Monitoring Activities
The program project officer and technical advisors will monitor grantees periodically. The monitoring may be in the form of telephone conversations, e-mails, or written correspondence between the project office/grants management office and the principal investigator. Periodic site visits with officials of the grantee organization may also occur. There may be other regular meetings with recipients to assist in fulfilling the requirements of the cooperative agreement. The results of these monitoring activities will be recorded in the official grant file and will be available to the grantee upon request consistent with applicable disclosure statutes and with FDA disclosure regulations. Also, the grantee organization must comply with all special terms and conditions of the cooperative agreement, including those which state that future funding of the study will depend on recommendations from the project officer.
The scope of the recommendation will confirm that:
(1) There has been acceptable progress on the project; (2) there is continued compliance with all FDA regulatory requirements; (3) funds are being used to supplement, not supplant, the building of feed safety capacity as described in the application; and (4) if necessary, there is an indication that adequate corrective actions have taken place to address any identified problems.
When multiple years are involved, awardees will be required to submit the annual Non-Competing Progress Report (PHS 2590 or RPPR) and financial statements.

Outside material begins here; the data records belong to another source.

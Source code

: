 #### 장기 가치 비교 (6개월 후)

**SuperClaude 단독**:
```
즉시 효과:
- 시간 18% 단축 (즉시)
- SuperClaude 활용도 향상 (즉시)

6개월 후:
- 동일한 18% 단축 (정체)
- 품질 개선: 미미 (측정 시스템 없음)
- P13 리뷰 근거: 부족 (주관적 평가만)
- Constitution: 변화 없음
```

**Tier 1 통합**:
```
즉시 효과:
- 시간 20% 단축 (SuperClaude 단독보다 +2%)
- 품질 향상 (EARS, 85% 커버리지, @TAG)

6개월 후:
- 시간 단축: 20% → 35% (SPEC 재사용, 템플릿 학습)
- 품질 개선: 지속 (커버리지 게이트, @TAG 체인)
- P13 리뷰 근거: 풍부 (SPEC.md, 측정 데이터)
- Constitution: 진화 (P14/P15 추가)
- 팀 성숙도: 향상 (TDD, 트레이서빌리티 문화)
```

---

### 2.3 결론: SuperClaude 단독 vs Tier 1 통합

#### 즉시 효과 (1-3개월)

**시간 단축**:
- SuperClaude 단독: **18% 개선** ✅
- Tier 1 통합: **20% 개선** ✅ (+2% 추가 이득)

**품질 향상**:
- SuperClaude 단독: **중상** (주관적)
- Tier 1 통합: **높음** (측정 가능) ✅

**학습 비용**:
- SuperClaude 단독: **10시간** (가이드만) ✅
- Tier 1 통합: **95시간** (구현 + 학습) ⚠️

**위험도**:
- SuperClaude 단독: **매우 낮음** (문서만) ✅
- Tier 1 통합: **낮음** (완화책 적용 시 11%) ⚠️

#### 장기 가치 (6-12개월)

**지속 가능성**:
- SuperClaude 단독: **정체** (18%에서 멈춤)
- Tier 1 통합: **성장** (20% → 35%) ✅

A final progress report, invention statement, and the expenditure data portion of the Federal Financial Report are required for closeout of an award, as described in the HHS Grants Policy Statement.
The Federal Funding Accountability and Transparency Act of 2006 (Transparency Act), includes a requirement for awardees of Federal grants to report information about first-tier subawards and executive compensation under Federal assistance awards issued in FY2011 or later. All awardees of applicable FDA grants and cooperative agreements are required to report to the Federal Subaward Reporting System (FSRS) available at www.fsrs.gov on all subawards over $25,000.
We encourage inquiries concerning this funding opportunity and welcome the opportunity to answer questions from potential applicants.
eRA Commons Help Desk (Questions regarding eRA Commons
registration, submitting and tracking an application, documenting system
problems that threaten submission by the due date, post submission issues)
Telephone: 301-402-7469 or 866-504-9552 (Toll Free)
Finding Help Online: http://grants.nih.gov/support/index.html
Email: [email protected]
Grants.gov Customer
Support (Questions
regarding Grants.gov registration and submission, downloading forms and
application packages)
Contact CenterTelephone: 800-518-4726
Web ticketing system: https://grants-portal.psc.gov/ContactUs.aspx
Email: [email protected]
Teresa Bills
Food and Drug Administration (FDA)
Telephone: 615-854-0019
Email: [email protected]
Jennifer Gabb
Food and Drug Administration (FDA)
Telephone: 301-796-5920
Email: [email protected]
Dan Lukash
Office of Acquisition & Grants Services (OAGS)
Telephone: 240-402-7596
Email: [email protected]
Dan Lukash
Office of Acquisition & Grants Services (OAGS)
Telephone: 240-402-7596
Email: [email protected]
All awards are subject to the terms and conditions, cost principles, and other considerations described in the HHS Grants Policy Statement.
Awards are made under the authorization of Sections 301 and 317R of the Public Health Service Act (42 USC 241 and 247b-20), 21 USC 2104, and under Federal Regulations 42 CFR Part 52 and 45 CFR Part 75.